Aim of the exercise:
Nothing but the lines from the first line of the records through the line with "#Reading Peak Floor Acceleration" should be output, exactly as written and free of pictures.

Data listing:
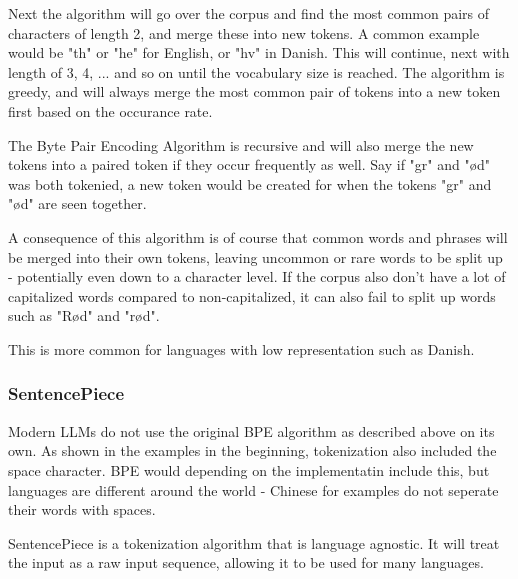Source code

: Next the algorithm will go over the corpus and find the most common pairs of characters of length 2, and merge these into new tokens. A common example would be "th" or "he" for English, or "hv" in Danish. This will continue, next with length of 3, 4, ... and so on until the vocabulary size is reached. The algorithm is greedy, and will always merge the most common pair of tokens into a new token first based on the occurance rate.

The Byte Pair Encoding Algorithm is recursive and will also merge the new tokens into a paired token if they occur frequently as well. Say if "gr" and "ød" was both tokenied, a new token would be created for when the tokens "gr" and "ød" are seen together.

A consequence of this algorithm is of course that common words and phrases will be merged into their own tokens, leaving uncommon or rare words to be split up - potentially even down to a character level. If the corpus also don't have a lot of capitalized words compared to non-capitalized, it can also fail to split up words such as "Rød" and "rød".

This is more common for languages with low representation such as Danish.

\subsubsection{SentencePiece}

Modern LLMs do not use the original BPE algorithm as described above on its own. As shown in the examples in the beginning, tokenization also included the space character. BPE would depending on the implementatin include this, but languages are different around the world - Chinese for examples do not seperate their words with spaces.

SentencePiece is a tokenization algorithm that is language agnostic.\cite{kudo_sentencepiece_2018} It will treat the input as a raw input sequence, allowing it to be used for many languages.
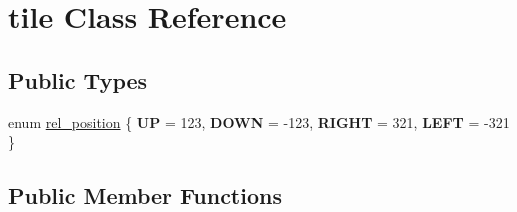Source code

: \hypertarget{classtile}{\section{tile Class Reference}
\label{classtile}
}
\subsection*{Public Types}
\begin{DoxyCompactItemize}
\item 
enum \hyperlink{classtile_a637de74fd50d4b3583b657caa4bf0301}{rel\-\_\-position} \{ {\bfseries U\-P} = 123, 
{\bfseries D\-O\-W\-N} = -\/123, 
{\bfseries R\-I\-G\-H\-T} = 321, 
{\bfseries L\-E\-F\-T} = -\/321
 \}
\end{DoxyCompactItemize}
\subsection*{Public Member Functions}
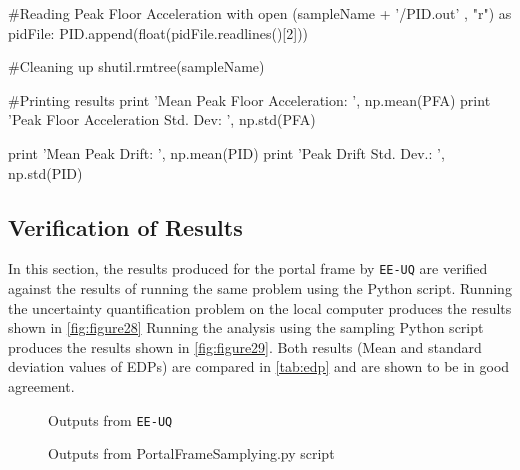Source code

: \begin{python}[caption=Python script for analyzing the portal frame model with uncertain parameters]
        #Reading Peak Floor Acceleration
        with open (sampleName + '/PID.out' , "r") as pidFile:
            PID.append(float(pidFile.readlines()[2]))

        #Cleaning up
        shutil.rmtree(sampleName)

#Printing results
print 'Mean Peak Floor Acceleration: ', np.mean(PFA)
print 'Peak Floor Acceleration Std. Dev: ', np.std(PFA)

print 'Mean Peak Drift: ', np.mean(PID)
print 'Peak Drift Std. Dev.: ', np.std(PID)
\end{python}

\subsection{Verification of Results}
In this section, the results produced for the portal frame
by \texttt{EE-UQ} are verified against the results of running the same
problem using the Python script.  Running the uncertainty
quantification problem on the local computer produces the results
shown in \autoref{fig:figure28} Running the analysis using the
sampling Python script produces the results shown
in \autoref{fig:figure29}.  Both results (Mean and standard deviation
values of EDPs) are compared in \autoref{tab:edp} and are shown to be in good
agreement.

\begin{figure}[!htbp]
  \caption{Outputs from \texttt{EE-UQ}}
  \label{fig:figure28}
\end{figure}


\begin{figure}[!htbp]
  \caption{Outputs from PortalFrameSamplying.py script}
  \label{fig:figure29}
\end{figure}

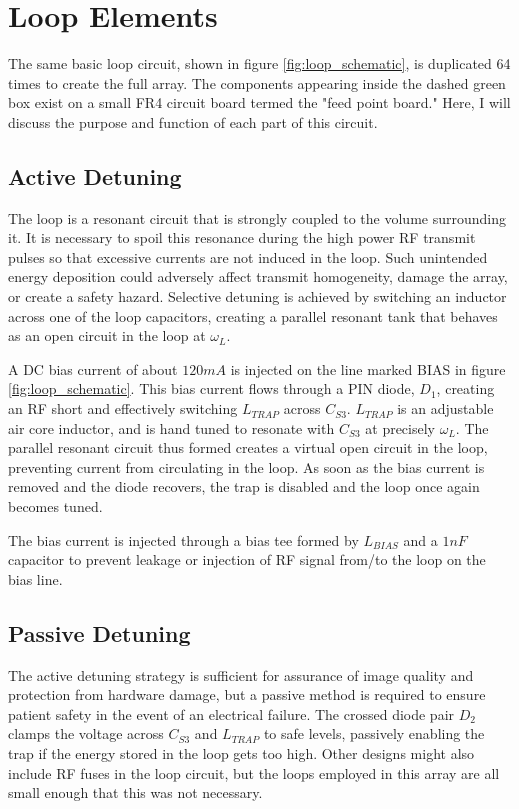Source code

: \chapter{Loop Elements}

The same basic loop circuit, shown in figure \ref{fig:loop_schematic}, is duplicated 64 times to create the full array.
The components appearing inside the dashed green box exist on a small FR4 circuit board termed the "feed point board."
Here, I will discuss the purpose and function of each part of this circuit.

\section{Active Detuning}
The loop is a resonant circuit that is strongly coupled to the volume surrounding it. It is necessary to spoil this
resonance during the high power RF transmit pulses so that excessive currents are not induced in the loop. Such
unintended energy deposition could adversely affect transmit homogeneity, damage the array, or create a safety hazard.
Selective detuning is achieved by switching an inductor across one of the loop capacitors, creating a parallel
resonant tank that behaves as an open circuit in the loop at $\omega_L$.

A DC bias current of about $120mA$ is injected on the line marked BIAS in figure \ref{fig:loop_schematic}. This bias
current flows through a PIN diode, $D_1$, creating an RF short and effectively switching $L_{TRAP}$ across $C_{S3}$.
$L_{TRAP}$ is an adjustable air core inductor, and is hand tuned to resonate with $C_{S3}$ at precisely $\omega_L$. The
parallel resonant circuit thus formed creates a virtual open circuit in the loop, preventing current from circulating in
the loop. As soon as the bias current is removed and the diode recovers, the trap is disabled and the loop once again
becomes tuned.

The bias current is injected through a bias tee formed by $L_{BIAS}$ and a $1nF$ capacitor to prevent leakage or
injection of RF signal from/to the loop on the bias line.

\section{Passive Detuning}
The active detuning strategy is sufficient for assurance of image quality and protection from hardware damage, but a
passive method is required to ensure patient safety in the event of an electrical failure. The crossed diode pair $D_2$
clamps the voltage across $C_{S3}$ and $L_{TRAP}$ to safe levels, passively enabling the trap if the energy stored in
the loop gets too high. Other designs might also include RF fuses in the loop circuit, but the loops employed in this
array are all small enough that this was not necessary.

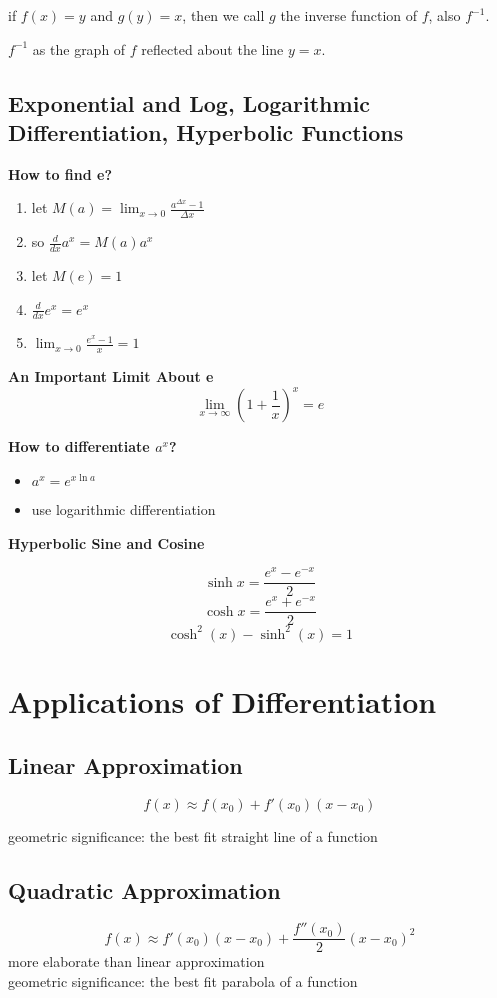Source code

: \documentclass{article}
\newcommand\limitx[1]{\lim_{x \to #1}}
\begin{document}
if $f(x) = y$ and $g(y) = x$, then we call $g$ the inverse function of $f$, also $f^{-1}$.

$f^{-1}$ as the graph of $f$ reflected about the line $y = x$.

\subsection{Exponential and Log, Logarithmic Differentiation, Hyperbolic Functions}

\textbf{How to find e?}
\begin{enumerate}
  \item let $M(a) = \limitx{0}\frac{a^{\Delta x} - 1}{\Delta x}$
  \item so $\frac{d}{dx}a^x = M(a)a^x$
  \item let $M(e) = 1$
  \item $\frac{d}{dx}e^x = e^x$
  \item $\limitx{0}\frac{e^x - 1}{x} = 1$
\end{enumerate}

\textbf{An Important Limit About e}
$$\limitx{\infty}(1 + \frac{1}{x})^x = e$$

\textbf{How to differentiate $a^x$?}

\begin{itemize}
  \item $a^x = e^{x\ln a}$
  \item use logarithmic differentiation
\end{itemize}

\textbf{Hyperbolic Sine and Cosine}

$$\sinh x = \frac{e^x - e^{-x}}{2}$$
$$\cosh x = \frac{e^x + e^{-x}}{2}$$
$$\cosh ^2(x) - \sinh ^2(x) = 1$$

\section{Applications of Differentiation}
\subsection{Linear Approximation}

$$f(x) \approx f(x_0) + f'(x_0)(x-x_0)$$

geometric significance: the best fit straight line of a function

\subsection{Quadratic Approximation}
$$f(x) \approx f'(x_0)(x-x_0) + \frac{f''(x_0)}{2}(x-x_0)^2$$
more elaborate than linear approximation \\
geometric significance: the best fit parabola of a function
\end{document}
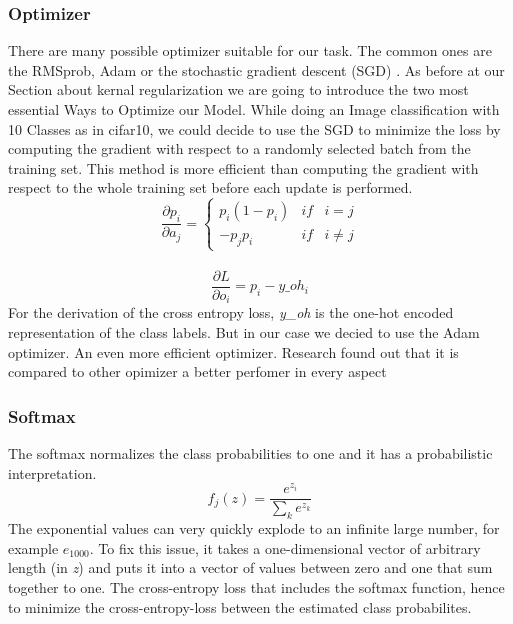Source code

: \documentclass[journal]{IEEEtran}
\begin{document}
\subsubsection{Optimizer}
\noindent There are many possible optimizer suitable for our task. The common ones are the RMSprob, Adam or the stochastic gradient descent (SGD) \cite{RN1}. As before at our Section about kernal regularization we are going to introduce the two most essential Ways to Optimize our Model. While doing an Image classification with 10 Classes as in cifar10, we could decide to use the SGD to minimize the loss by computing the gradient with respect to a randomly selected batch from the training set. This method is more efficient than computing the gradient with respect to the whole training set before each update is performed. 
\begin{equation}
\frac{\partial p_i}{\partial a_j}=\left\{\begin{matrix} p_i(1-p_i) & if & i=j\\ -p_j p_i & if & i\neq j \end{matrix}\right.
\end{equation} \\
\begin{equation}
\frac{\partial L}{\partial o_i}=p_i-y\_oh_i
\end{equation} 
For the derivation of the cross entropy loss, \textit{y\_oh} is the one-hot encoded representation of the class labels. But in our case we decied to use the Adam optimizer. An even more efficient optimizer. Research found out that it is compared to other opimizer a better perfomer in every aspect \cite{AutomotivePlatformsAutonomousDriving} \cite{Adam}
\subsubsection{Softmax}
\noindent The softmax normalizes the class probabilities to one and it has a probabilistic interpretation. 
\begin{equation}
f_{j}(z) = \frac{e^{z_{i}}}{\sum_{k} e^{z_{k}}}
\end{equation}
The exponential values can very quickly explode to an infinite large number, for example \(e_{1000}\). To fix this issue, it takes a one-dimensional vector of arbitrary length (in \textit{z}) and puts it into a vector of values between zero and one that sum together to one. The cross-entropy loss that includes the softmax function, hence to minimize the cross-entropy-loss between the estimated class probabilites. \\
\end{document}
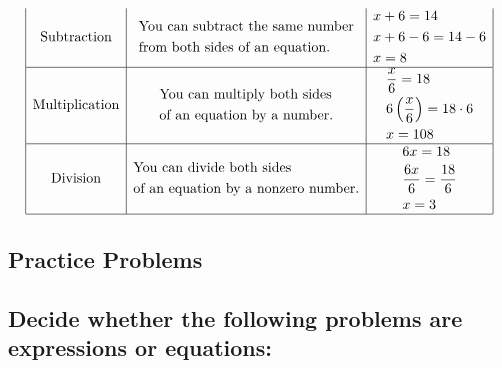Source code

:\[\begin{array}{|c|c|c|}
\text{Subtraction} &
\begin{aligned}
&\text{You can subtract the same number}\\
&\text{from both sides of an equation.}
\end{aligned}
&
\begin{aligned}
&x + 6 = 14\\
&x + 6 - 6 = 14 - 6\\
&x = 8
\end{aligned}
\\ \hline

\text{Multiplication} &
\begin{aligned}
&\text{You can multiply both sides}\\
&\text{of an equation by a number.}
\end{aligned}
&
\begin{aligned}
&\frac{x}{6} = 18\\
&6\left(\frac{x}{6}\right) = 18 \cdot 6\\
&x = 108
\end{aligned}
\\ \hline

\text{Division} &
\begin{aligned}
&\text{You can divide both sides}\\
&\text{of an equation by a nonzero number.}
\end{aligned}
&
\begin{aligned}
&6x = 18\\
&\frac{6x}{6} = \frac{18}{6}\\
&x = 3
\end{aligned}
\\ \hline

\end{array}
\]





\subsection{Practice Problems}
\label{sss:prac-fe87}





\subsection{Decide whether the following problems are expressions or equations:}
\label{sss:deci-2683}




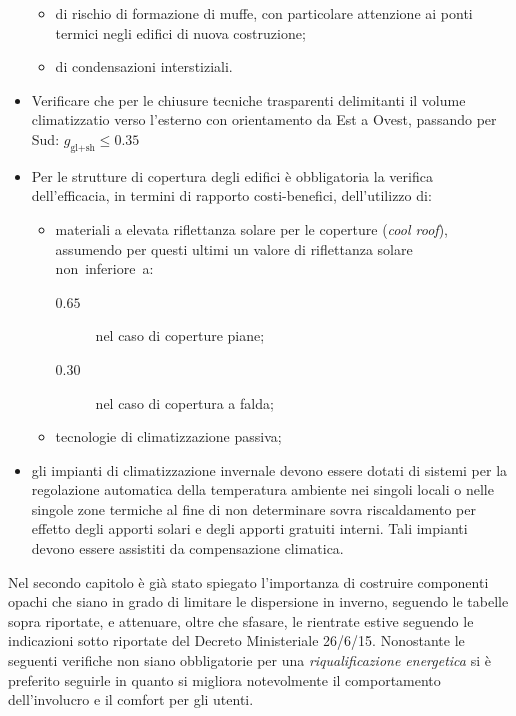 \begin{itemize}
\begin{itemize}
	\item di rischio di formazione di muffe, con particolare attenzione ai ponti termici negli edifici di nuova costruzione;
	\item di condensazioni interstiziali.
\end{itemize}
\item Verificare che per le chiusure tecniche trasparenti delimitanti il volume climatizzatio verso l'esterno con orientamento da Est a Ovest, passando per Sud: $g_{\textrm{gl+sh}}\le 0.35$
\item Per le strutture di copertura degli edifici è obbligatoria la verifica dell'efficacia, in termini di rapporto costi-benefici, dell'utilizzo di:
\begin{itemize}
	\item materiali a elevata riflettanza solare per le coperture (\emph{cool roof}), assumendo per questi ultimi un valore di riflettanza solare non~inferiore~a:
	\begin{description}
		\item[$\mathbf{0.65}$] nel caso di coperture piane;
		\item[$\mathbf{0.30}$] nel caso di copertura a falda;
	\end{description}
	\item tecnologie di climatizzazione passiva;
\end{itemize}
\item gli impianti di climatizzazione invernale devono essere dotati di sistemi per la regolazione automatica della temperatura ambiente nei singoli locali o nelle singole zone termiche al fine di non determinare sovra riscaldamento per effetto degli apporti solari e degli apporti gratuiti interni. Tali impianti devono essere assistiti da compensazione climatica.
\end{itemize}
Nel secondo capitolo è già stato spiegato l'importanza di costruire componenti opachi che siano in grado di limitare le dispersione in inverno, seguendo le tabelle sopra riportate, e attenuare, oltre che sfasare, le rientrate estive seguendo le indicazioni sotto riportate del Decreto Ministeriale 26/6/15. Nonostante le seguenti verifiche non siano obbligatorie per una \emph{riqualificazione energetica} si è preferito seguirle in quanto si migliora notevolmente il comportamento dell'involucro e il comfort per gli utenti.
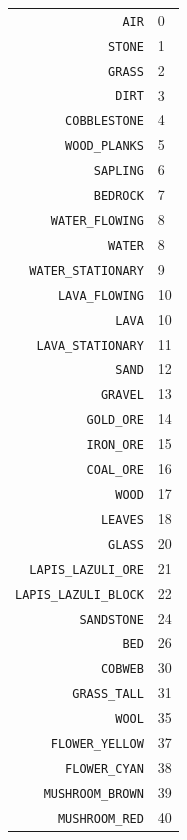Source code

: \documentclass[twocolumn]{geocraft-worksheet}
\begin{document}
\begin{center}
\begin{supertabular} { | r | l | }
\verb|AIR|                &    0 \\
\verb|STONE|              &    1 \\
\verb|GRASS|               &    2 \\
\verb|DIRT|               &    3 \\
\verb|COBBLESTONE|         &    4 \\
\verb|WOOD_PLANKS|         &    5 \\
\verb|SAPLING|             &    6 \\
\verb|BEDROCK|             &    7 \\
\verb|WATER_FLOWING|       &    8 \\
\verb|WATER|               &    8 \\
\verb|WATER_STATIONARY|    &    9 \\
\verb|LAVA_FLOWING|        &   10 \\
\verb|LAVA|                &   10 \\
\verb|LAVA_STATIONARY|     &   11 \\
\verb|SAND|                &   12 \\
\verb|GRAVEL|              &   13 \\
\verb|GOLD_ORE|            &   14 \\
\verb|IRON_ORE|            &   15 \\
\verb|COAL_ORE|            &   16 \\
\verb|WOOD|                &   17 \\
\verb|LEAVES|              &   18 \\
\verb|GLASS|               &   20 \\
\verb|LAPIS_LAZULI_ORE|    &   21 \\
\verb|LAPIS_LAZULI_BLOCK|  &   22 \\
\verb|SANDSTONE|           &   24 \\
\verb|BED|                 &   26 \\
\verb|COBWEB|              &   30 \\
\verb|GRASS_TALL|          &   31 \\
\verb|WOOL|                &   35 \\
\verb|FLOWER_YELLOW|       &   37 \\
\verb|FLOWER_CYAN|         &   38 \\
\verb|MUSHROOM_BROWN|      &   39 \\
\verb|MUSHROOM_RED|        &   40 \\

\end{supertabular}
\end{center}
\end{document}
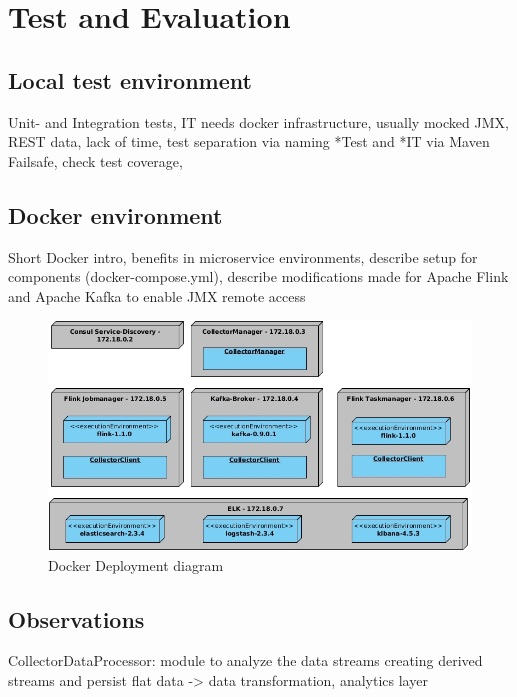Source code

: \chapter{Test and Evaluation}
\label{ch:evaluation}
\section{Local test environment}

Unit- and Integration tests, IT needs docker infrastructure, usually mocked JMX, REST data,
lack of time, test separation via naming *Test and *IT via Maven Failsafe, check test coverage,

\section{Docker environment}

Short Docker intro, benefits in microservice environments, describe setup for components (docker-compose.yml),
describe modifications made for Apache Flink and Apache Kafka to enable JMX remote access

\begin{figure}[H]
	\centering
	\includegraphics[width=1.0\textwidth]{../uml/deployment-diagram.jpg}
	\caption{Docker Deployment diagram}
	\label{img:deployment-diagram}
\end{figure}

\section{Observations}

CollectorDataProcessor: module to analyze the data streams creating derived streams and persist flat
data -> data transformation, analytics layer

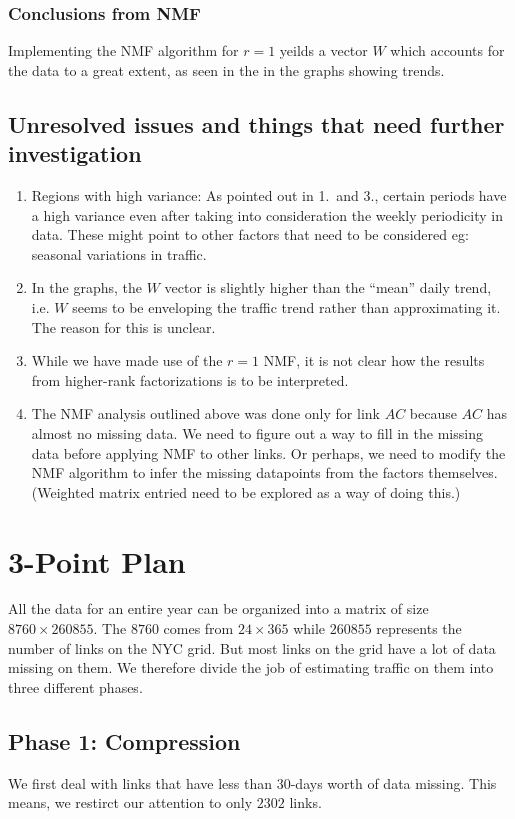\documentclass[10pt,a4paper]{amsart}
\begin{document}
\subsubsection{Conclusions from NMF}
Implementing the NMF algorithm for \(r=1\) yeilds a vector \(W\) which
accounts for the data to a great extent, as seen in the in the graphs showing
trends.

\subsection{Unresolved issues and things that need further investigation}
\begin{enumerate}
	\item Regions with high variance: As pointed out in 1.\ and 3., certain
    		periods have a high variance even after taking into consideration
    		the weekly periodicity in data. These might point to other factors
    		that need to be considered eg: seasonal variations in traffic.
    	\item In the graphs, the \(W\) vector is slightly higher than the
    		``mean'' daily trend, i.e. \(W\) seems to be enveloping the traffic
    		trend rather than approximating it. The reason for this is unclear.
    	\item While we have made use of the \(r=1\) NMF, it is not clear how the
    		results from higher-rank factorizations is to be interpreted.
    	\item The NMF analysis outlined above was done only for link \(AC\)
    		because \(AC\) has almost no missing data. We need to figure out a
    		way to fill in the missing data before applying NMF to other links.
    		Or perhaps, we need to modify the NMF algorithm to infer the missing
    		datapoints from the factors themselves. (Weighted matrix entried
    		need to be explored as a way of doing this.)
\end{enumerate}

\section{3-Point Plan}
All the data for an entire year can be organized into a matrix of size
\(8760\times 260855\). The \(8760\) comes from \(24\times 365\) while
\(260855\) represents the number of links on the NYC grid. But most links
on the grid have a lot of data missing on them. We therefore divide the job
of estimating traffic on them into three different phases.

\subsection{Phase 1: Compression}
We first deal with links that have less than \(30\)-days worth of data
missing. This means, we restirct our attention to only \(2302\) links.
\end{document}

Reply to the exercise:
Source code

: Next the algorithm will go over the corpus and find the most common pairs of characters of length 2, and merge these into new tokens. A common example would be "th" or "he" for English, or "hv" in Danish. This will continue, next with length of 3, 4, ... and so on until the vocabulary size is reached. The algorithm is greedy, and will always merge the most common pair of tokens into a new token first based on the occurance rate.

The Byte Pair Encoding Algorithm is recursive and will also merge the new tokens into a paired token if they occur frequently as well. Say if "gr" and "ød" was both tokenied, a new token would be created for when the tokens "gr" and "ød" are seen together.

A consequence of this algorithm is of course that common words and phrases will be merged into their own tokens, leaving uncommon or rare words to be split up - potentially even down to a character level. If the corpus also don't have a lot of capitalized words compared to non-capitalized, it can also fail to split up words such as "Rød" and "rød".

This is more common for languages with low representation such as Danish.

\subsubsection{SentencePiece}

Modern LLMs do not use the original BPE algorithm as described above on its own. As shown in the examples in the beginning, tokenization also included the space character. BPE would depending on the implementatin include this, but languages are different around the world - Chinese for examples do not seperate their words with spaces.

SentencePiece is a tokenization algorithm that is language agnostic.\cite{kudo_sentencepiece_2018} It will treat the input as a raw input sequence, allowing it to be used for many languages.
Source code

: \hypertarget{classtile}{\section{tile Class Reference}
\label{classtile}
}
\subsection*{Public Types}
\begin{DoxyCompactItemize}
\item 
enum \hyperlink{classtile_a637de74fd50d4b3583b657caa4bf0301}{rel\-\_\-position} \{ {\bfseries U\-P} = 123, 
{\bfseries D\-O\-W\-N} = -\/123, 
{\bfseries R\-I\-G\-H\-T} = 321, 
{\bfseries L\-E\-F\-T} = -\/321
 \}
\end{DoxyCompactItemize}
\subsection*{Public Member Functions}
Source code

: \begin{python}[caption=Python script for analyzing the portal frame model with uncertain parameters]
        #Reading Peak Floor Acceleration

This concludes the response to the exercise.